軽量なろうリーダー

作品タイトル不明

173 君の名前を呼んだ夜(1)

ハルムとアセリアが家に戻ったのは、夜もかなり更けてからのことだった。

まだまだ広場は酒と歌とで凄まじい風景だったけれど、もう出し物もないしやることもないということで、休ませてもらうことになったのだ。

テーブルの上にランプを置くと、ハルムは一つ息を吐いた。

「ふぅ」

その声をききつけ、アセリアがくるりと振り向く。

「疲れましたわね」

アセリアの表情に、思わずドキリとした。

柔らかな表情。

さっきまで、その顔を誰か他のやつに向けていたことを思うと、胃がキリキリと痛む。

自分だけのものだと思っていた。

ここには二人だけだから。

一緒に行きていこうとお互いに決めたから。

けれど、離れることもあるのだと、現実を突きつけられた。

アセリアは、このままだと俺の元を離れてしまうと。

ランプの灯りの中で、アセリアが後ろを向いて伸びをする。

ゆるゆるとベッドへ向かう。

俺は執事だった。

いつだって。

今だって。

けれど。

それでは一緒にいられない。

執事という役を、辞めたくなる。

辞めたらどうなる?

アセリアは、一人で生きていけるだろうか。

心配だからこそ、執事という役を手放すわけにはいかなかった。

アセリアのためなら。

執事という役でいなくては。

そこで、アセリアがベッドに引き込まれていくことに気がついた。

「すぐに寝ますか?」

「ええ。本当は寝るのが惜しいのですけど」

子供のように眠気と戦うアセリアが愛おしくて、少しだけ笑う。

「楽しかったですからね」

「ええ。それに、」

アセリアがハルムの方に向き直る。

ベッドに座り込み、何かを探すように視線を彷徨わせた。

何か言葉が続くのかと思ったが、アセリアは下を向いてしまう。

言いづらそうに。恥ずかしそうに。
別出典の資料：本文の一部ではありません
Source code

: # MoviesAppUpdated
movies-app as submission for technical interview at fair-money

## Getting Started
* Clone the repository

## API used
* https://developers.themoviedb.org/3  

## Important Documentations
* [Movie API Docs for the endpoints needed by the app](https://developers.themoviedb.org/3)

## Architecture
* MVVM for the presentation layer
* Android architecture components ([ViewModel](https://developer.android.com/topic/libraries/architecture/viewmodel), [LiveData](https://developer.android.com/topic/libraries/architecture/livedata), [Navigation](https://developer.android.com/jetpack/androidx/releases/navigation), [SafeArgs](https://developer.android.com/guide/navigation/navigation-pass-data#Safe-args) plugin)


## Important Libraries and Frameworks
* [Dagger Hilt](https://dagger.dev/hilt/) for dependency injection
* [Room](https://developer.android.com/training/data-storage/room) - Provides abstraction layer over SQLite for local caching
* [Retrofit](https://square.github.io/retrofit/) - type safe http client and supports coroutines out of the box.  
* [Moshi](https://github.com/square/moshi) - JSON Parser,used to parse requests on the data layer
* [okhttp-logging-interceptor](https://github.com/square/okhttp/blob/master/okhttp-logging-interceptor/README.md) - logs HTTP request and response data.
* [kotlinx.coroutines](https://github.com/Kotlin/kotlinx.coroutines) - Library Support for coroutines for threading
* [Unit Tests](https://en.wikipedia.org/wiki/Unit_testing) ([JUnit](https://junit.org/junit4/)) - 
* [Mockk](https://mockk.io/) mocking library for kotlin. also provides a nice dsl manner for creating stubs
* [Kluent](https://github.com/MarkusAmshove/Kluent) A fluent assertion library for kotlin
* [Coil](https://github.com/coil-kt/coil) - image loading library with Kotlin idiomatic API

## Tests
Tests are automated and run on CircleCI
けれど嬉しそうに。

パッと顔を上げたアセリアは頬を火照らせ、少しだけ微笑んだ。

なんだよその顔。

なんでそんな顔。

手を伸ばしそうになる。

執事という役が、アセリアを幸せに送り出す役なのだとしたら。

もし、そうなのだとしたら。

俺は。

俺は?

「ハルム」

アセリアが、俺の名を口にする。

甘い声。

込み上げる。

飲み込めないほどの気持ちを。

もう、どうにもできなかった。

俺はどうやってずっとここに居た?

俺はどうやれば、ずっとここに居られるんだ?

俺は、アセリアの前で、どう息をしていた?

アセリア。

「アセリ……ア」

しまった、と思った。

今まで、まともに名前を呼ぶのは意識的に避けていた。

主人と執事から、外に出ないために。

はみ出さないように。

目の前に、ハッとした顔のアセリアの顔が見えた。

言っては、いけないことだった。

それは、言ってはいけない言葉だったのに。